*** Provided information Section Begins ***

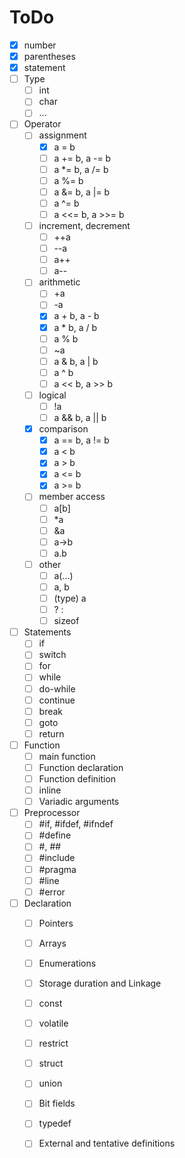# ToDo
- [X] number
- [X] parentheses
- [X] statement
- [ ] Type
  - [ ] int
  - [ ] char
  - [ ] ...
- [ ] Operator
  - [ ] assignment
    - [X] a = b
    - [ ] a += b, a -= b
    - [ ] a *= b, a /= b
    - [ ] a %= b
    - [ ] a &= b, a |= b
    - [ ] a ^= b
    - [ ] a <<= b, a >>= b
  - [ ] increment, decrement
    - [ ] ++a
    - [ ] --a
    - [ ] a++
    - [ ] a--
  - [ ] arithmetic
    - [ ] +a
    - [ ] -a
    - [X] a + b, a - b
    - [X] a * b, a / b
    - [ ] a % b
    - [ ] ~a
    - [ ] a & b, a | b
    - [ ] a ^ b
    - [ ] a << b, a >> b
  - [ ] logical
    - [ ] !a
    - [ ] a && b, a || b
  - [X] comparison
    - [X] a == b, a != b
    - [X] a < b
    - [X] a > b
    - [X] a <= b
    - [X] a >= b
  - [ ] member access
    - [ ] a[b]
    - [ ] *a
    - [ ] &a
    - [ ] a->b
    - [ ] a.b
  - [ ] other
    - [ ] a(...)
    - [ ] a, b
    - [ ] (type) a
    - [ ] ? :
    - [ ] sizeof
- [ ] Statements
  - [ ] if
  - [ ] switch
  - [ ] for
  - [ ] while
  - [ ] do-while
  - [ ] continue
  - [ ] break
  - [ ] goto
  - [ ] return
- [ ] Function
  - [ ] main function
  - [ ] Function declaration
  - [ ] Function definition
  - [ ] inline
  - [ ] Variadic arguments
- [ ] Preprocessor
  - [ ] #if, #ifdef, #ifndef
  - [ ] #define
  - [ ] #, ##
  - [ ] #include
  - [ ] #pragma
  - [ ] #line
  - [ ] #error
- [ ] Declaration
  - [ ] Pointers
  - [ ] Arrays
  - [ ] Enumerations
  - [ ] Storage duration and Linkage
  - [ ] const
  - [ ] volatile
  - [ ] restrict
  - [ ] struct
  - [ ] union
  - [ ] Bit fields
  - [ ] typedef
  - [ ] External and tentative definitions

*** Provided information Section Ends ***

## Your instructions
What should appear is an exact copy of the lines from the one with "- [ ] increment, decrement" through the end of the entries above, ends included, and no other text.

## Finished task
  - [ ] increment, decrement
    - [ ] ++a
    - [ ] --a
    - [ ] a++
    - [ ] a--
  - [ ] arithmetic
    - [ ] +a
    - [ ] -a
    - [X] a + b, a - b
    - [X] a * b, a / b
    - [ ] a % b
    - [ ] ~a
    - [ ] a & b, a | b
    - [ ] a ^ b
    - [ ] a << b, a >> b
  - [ ] logical
    - [ ] !a
    - [ ] a && b, a || b
  - [X] comparison
    - [X] a == b, a != b
    - [X] a < b
    - [X] a > b
    - [X] a <= b
    - [X] a >= b
  - [ ] member access
    - [ ] a[b]
    - [ ] *a
    - [ ] &a
    - [ ] a->b
    - [ ] a.b
  - [ ] other
    - [ ] a(...)
    - [ ] a, b
    - [ ] (type) a
    - [ ] ? :
    - [ ] sizeof
- [ ] Statements
  - [ ] if
  - [ ] switch
  - [ ] for
  - [ ] while
  - [ ] do-while
  - [ ] continue
  - [ ] break
  - [ ] goto
  - [ ] return
- [ ] Function
  - [ ] main function
  - [ ] Function declaration
  - [ ] Function definition
  - [ ] inline
  - [ ] Variadic arguments
- [ ] Preprocessor
  - [ ] #if, #ifdef, #ifndef
  - [ ] #define
  - [ ] #, ##
  - [ ] #include
  - [ ] #pragma
  - [ ] #line
  - [ ] #error
- [ ] Declaration
  - [ ] Pointers
  - [ ] Arrays
  - [ ] Enumerations
  - [ ] Storage duration and Linkage
  - [ ] const
  - [ ] volatile
  - [ ] restrict
  - [ ] struct
  - [ ] union
  - [ ] Bit fields
  - [ ] typedef
  - [ ] External and tentative definitions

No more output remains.